== Source information
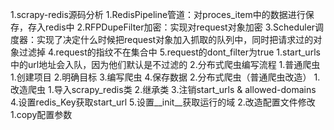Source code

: 1.scrapy-redis源码分析
    1.RedisPipeline管道：对proces_item中的数据进行保存，存入redis中
    2.RFPDupeFilter加密：实现对request对象加密
    3.Scheduler调度器：实现了决定什么时候把request对象加入抓取的队列中，同时把请求过的对象过滤掉 
    4.request的指纹不在集合中
    5.request的dont_filter为true
        1.start_urls中的url地址会入队，因为他们默认是不过滤的
2.分布式爬虫编写流程
    1.普通爬虫
        1.创建项目
        2.明确目标
        3.编写爬虫
        4.保存数据
    2.分布式爬虫（普通爬虫改造）
        1.改造爬虫
            1.导入scrapy_redis类
            2.继承类
            3.注销start_urls & allowed-domains
            4.设置redis_Key获取start_url
            5.设置__init__获取运行的域
        2.改造配置文件修改
            1.copy配置参数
====
• [Activity] Emit only the final stretch of the records: the line containing "1.start_urls中的" through the end, each line exactly as it stands.

• [Output of the task]
        1.start_urls中的url地址会入队，因为他们默认是不过滤的
2.分布式爬虫编写流程
    1.普通爬虫
        1.创建项目
        2.明确目标
        3.编写爬虫
        4.保存数据
    2.分布式爬虫（普通爬虫改造）
        1.改造爬虫
            1.导入scrapy_redis类
            2.继承类
            3.注销start_urls & allowed-domains
            4.设置redis_Key获取start_url
            5.设置__init__获取运行的域
        2.改造配置文件修改
            1.copy配置参数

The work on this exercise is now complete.